Análise fractal de retinografias de pacientes com diferentes graus de retinopatia diabética com e sem risco de maculopatia.
Geometria fractal, retinopatia diabética, edema macular, diabetes mellitus, retinografias
A Diabetes Mellitus está entre as principais doenças crônicas que tem alto índice de morbidade e mortalidade, levando a um grande investimento governamental no tratamento de suas complicações. A retinopatia diabética é a complicação mais comum da diabetes mellitus que pode levar a perda da visão. Essa alteração surge com uma complicação microvascular gerada pela diabetes mellitus, que ocorre devido à hiperglicemia, assim resultando em alterações estruturais e funcionais dos capilares retinianos. O objetivo deste estudo foi investigar se geometria fractal é capaz de identificar as alterações na rede vascular retiniana a partir de retinografias de pacientes com diferentes graus de retinopatia diabética e também apresentando risco de edema macular. Desta forma, o estudo foi dividido em duas partes.

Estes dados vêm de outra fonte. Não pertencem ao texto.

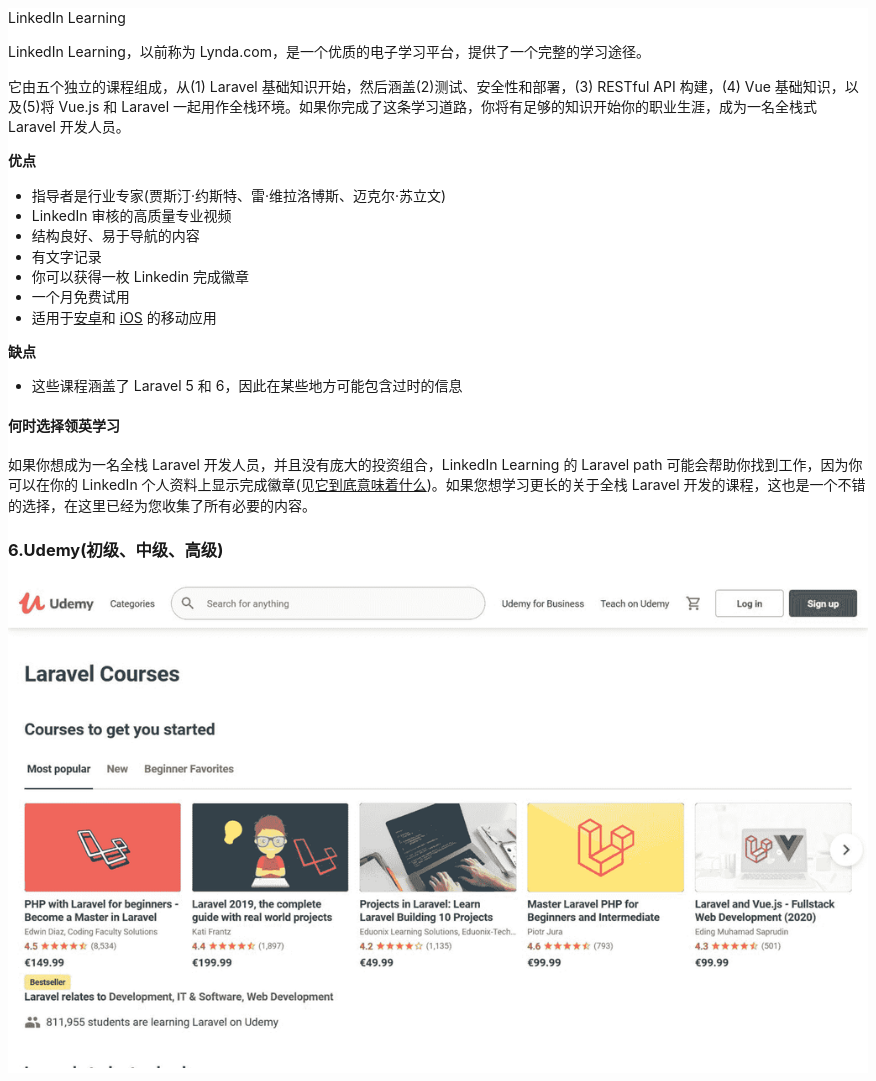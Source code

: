 LinkedIn Learning



LinkedIn Learning，以前称为 Lynda.com，是一个优质的电子学习平台，提供了一个完整的学习途径。

它由五个独立的课程组成，从(1) Laravel 基础知识开始，然后涵盖(2)测试、安全性和部署，(3) RESTful API 构建，(4) Vue 基础知识，以及(5)将 Vue.js 和 Laravel 一起用作全栈环境。如果你完成了这条学习道路，你将有足够的知识开始你的职业生涯，成为一名全栈式 Laravel 开发人员。

**优点**

*   指导者是行业专家(贾斯汀·约斯特、雷·维拉洛博斯、迈克尔·苏立文)
*   LinkedIn 审核的高质量专业视频
*   结构良好、易于导航的内容
*   有文字记录
*   你可以获得一枚 Linkedin 完成徽章
*   一个月免费试用
*   适用于[安卓](https://play.google.com/store/apps/details?id=com.linkedin.android.learning&hl=en)和 [iOS](https://apps.apple.com/us/app/linkedin-learning/id1084807225) 的移动应用

**缺点**

*   这些课程涵盖了 Laravel 5 和 6，因此在某些地方可能包含过时的信息

#### 何时选择领英学习

如果你想成为一名全栈 Laravel 开发人员，并且没有庞大的投资组合，LinkedIn Learning 的 Laravel path 可能会帮助你找到工作，因为你可以在你的 LinkedIn 个人资料上显示完成徽章(见[它到底意味着什么](https://www.linkedin.com/help/learning/answer/82977/learning-certificates-of-completion-faqs?lang=en))。如果您想学习更长的关于全栈 Laravel 开发的课程，这也是一个不错的选择，在这里已经为您收集了所有必要的内容。

### 6.Udemy(初级、中级、高级)

![Udemy - Laravel tutorial](img/a3bb31f06fd5fc0f4fd7825e5c9072ef.png)
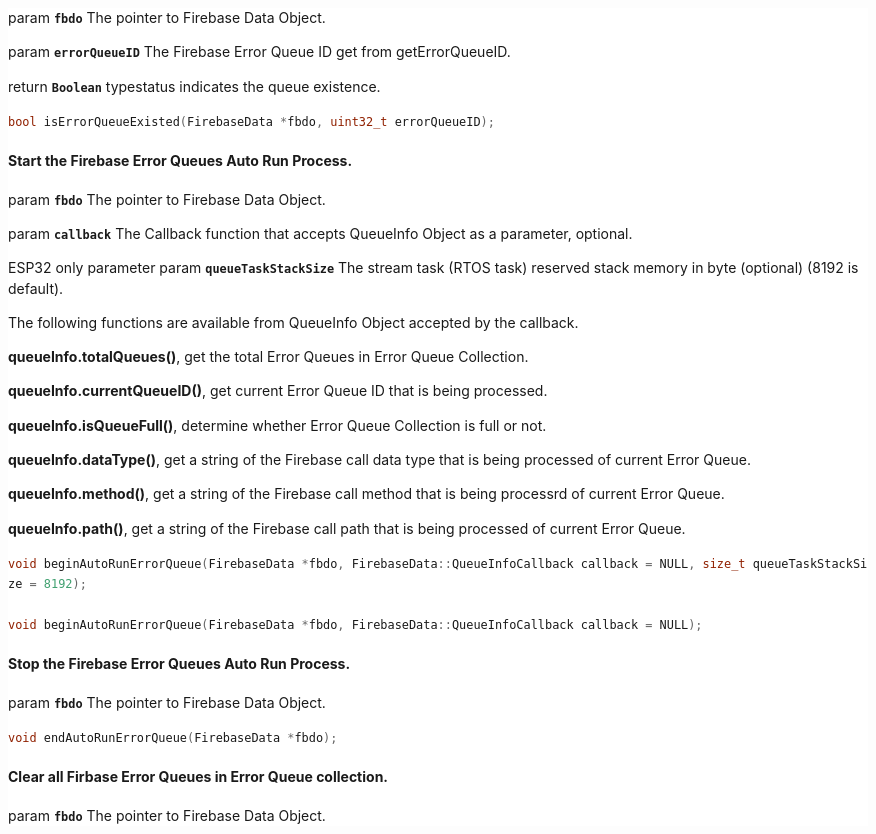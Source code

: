 param **`fbdo`** The pointer to Firebase Data Object.

param **`errorQueueID`** The Firebase Error Queue ID get from getErrorQueueID.
    
return **`Boolean`** typestatus indicates the queue existence.

```cpp
bool isErrorQueueExisted(FirebaseData *fbdo, uint32_t errorQueueID);
```



#### Start the Firebase Error Queues Auto Run Process.

param **`fbdo`** The pointer to Firebase Data Object.

param **`callback`** The Callback function that accepts QueueInfo Object as a parameter, optional.

ESP32 only parameter
param **`queueTaskStackSize`** The stream task (RTOS task) reserved stack memory in byte (optional) (8192 is default).



The following functions are available from QueueInfo Object accepted by the callback.

**queueInfo.totalQueues()**, get the total Error Queues in Error Queue Collection.

**queueInfo.currentQueueID()**, get current Error Queue ID that is being processed.

**queueInfo.isQueueFull()**, determine whether Error Queue Collection is full or not.

**queueInfo.dataType()**, get a string of the Firebase call data type that is being processed of current Error Queue.

**queueInfo.method()**, get a string of the Firebase call method that is being processrd of current Error Queue.

**queueInfo.path()**, get a string of the Firebase call path that is being processed of current Error Queue.

```cpp
void beginAutoRunErrorQueue(FirebaseData *fbdo, FirebaseData::QueueInfoCallback callback = NULL, size_t queueTaskStackSize = 8192);

void beginAutoRunErrorQueue(FirebaseData *fbdo, FirebaseData::QueueInfoCallback callback = NULL);
```



#### Stop the Firebase Error Queues Auto Run Process.

param **`fbdo`** The pointer to Firebase Data Object.

```cpp
void endAutoRunErrorQueue(FirebaseData *fbdo);
```



#### Clear all Firbase Error Queues in Error Queue collection.

param **`fbdo`** The pointer to Firebase Data Object.
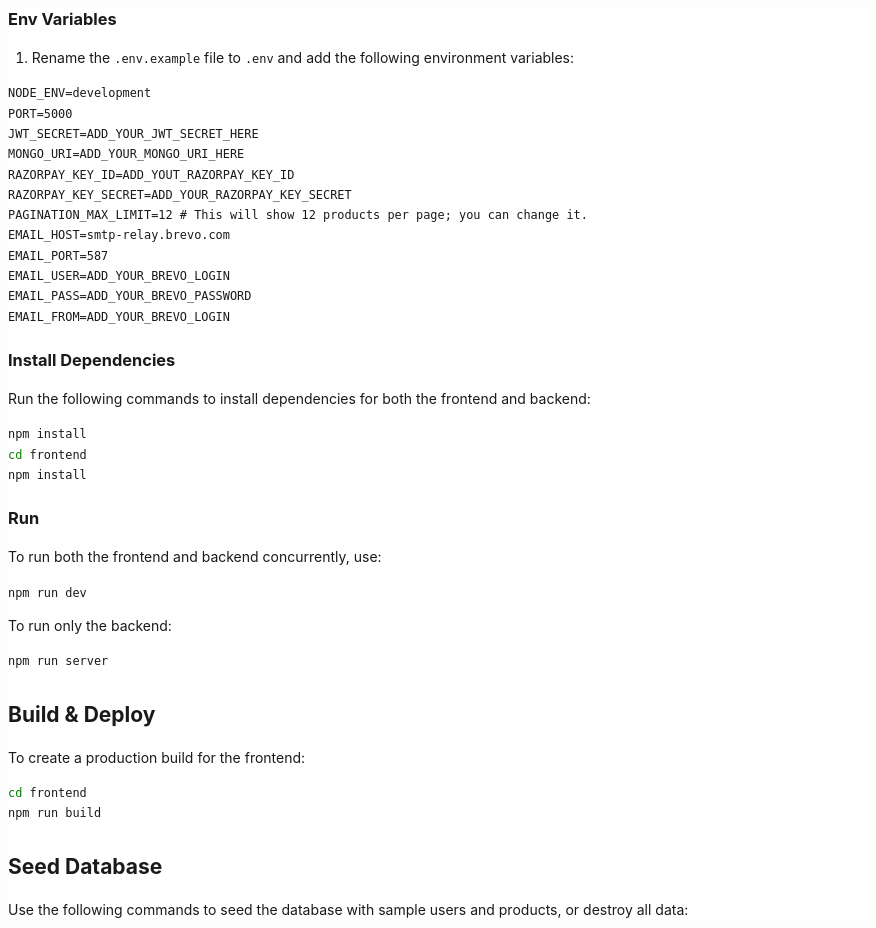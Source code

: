 ### Env Variables

1. Rename the `.env.example` file to `.env` and add the following environment variables:

```dotenv
NODE_ENV=development
PORT=5000
JWT_SECRET=ADD_YOUR_JWT_SECRET_HERE
MONGO_URI=ADD_YOUR_MONGO_URI_HERE
RAZORPAY_KEY_ID=ADD_YOUT_RAZORPAY_KEY_ID
RAZORPAY_KEY_SECRET=ADD_YOUR_RAZORPAY_KEY_SECRET
PAGINATION_MAX_LIMIT=12 # This will show 12 products per page; you can change it.
EMAIL_HOST=smtp-relay.brevo.com
EMAIL_PORT=587
EMAIL_USER=ADD_YOUR_BREVO_LOGIN
EMAIL_PASS=ADD_YOUR_BREVO_PASSWORD
EMAIL_FROM=ADD_YOUR_BREVO_LOGIN
```

### Install Dependencies

Run the following commands to install dependencies for both the frontend and backend:

```bash
npm install
cd frontend
npm install
```

### Run

To run both the frontend and backend concurrently, use:

```bash
npm run dev
```

To run only the backend:

```bash
npm run server
```

## Build & Deploy

To create a production build for the frontend:

```bash
cd frontend
npm run build
```

## Seed Database

Use the following commands to seed the database with sample users and products, or destroy all data:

A primeira parte do estudo, capítulo 1 desta dissertaçã, incluiu 90 retinografias provenientes do banco de dados MESSIDOR, em individuos sem retinopatia e com diferentes graus de retinopatia diabética. Foram analisados quatro grupos: um sem retinopatia (n=23), e outros três com retinopatia diabética de grau um (n=20), grau dois (n=20) e grau três (n=27). Os graus de retinopatia foram classificados conforme o número de microaneurismas, número de hemorragias e presença de neovascularização. As imagens foram esqueletizadas e quantificadas pelos métodos fractais: dimensão da contagem de caixas e informação. Os resultados deste trabalho mostraram que os métodos fractais empregados foram capazes de evidenciar que os diferentes graus de retinopatia diabética não alteram a estrutura da rede vascular. No capítulo 2, foram selecionadas 46 retinografias de pacientes com retinopatia diabética classificada em graus de acordo com o número de microaneurismas, hemorragias e a presença de neovascularização: grau 2 e grau 3. Os valores de dimensão fractal e do número de bifurcações das redes vasculares das retinas (inteira e da região macular) não apresentaram diferenças estatísticas entre os grupos com retinopatia diabética de grau 2 sem e com risco de edema macular, bem como entre os grupos com retinopatia de grau 3 sem e com risco de edema. Conclusão: A dimensão fractal e o número de bifurcações não revelaram alterações significativas na arquitetura da rede vascular retiniana de pacientes portadores da retinpatia com risco de edema macular diabético.